Pemuda itu mulai melangkah. Meninggalkan tempatnya berpijak tadi, kemudian berjalan ke arahku, apa aku akan ketahuan memerhatikannya? Tapi, bukankah ilalang ini cukup tinggi menutupi diriku? Sesegera mungkin aku berbalik badan, membuka lembaran sketsa yang sedari tadi aku genggam, dengan pensil yang berada di tangan kananku, aku mulai membuat sketsa pemuda itu, yang menatap guratan langit senja.
Aku kembali merasakan langkah besar berjalan mendekatiku. Aku menunduk, takut-takut dia tahu, bahwa sedari tadi aku memperhatikannya dengan detail. Tapi entah kenapa, sepertinya otak, hati dan mataku tidak sejalan kali ini. aku melirik ke kiri, bertepatan dengan itu pemuda yang dari tadi aku perhatikan, melangkah disampingku dengan tatapan tak acuh.
Aku menghela napas lega. Kemudian melanjutkan sketsaku yang sempat terbengkalai berberapa menit. Aku menutup mata, kembali mengingat hal yang baru saja terjadi. Saat aku melirik tadi, aku melihat name tag pemuda yang masih mengenakan seragam sekolah itu. Mario Haling. Namanya, nama pemuda itu, yang baru saja mencuri perhatianku berberapa menit lalu.
Aku kembali menggoreskan pensilku pada permukaan kertas, sambil mengingat-ingat bagaimana pose pemuda tadi saat menatap langit. Menawan, dan tampan. Aku terperangah, selama tujuh belas tahun hidupku, aku belum pernah tertarik dengan lawan jenis seperti ini. apa betul ini cinta pertama? Atau mungkin cinta pada pandangan pertama? Entahlah.

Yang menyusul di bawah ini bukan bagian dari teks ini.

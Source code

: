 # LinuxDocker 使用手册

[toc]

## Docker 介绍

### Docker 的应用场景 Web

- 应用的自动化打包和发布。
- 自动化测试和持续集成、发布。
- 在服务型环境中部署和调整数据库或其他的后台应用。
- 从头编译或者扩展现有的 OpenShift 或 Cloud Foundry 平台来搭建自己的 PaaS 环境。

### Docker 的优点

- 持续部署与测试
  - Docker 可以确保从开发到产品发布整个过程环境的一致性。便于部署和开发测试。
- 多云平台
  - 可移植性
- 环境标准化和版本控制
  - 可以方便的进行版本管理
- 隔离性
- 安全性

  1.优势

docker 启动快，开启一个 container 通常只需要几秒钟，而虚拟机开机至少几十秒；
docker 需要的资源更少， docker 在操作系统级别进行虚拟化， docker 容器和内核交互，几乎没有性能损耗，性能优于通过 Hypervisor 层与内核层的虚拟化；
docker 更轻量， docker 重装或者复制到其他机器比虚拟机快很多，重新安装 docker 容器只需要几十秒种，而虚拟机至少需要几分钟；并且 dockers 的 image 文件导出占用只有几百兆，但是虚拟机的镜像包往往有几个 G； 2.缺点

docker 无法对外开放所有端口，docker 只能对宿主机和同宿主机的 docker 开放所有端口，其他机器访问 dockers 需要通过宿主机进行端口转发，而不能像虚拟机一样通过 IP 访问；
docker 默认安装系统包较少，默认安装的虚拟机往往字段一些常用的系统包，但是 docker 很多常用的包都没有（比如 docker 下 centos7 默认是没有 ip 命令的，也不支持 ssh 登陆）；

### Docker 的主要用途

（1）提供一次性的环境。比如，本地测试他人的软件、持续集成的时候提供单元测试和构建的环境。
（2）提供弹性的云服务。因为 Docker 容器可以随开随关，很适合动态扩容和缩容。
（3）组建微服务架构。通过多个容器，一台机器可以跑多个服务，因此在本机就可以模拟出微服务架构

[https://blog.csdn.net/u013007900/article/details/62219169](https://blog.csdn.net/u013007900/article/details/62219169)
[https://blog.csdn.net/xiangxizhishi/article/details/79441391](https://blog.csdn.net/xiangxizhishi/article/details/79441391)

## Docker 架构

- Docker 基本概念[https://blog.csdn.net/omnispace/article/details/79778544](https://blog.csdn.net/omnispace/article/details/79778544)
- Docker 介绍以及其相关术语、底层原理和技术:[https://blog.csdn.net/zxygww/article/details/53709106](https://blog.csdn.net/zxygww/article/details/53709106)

Senja telah hilang, berganti dengan langit malam yang berhias bintang-bintang. Ah, Pikiranku masih saja penuh dengan seseorang bernama Mario itu, bolehkah aku berharap kali ini saja? aku ingin, aku dipandang sama seperti orang-orang. Aku ini berbeda, aku paham itu, dan aku tahu, secantik apapun aku,-walaupun faktanya aku merasa tidak cantik- sudah pasti seseorang bernama Mario itu tidak akan pernah bisa menerima aku yang berbeda ini.
Aku kembali menatap langit, memandang rasi bintang scorpio yang hampir menyerupai huruf “J” itu. Terkesiap, aku membulatkan bola mataku. Apa ini tanda? Dari sekian banyak bintang, pertama kali aku menemukan rasi bintang scorpio. Apa mungkin “J” berarti jangan? Jangan berharap. Atau jangan yang lain, yang jika aku melanggarnya akan berakhir luka?
Aku berbeda dari banyak orang. Disaat anak-anak sebayaku merasakan indahnya bangku sekolah, aku hanya berdiam diri dirumah. Orang bilang homeschooling menyenangkan, tapi bagiku buruk. Sangat buruk, karena aku tidak punya banyak teman. Hanya Sivia. Meskipun aku bersekolah di sekolah biasa, tidak menjamin banyak anak mau berteman denganku. Karena aku berbeda.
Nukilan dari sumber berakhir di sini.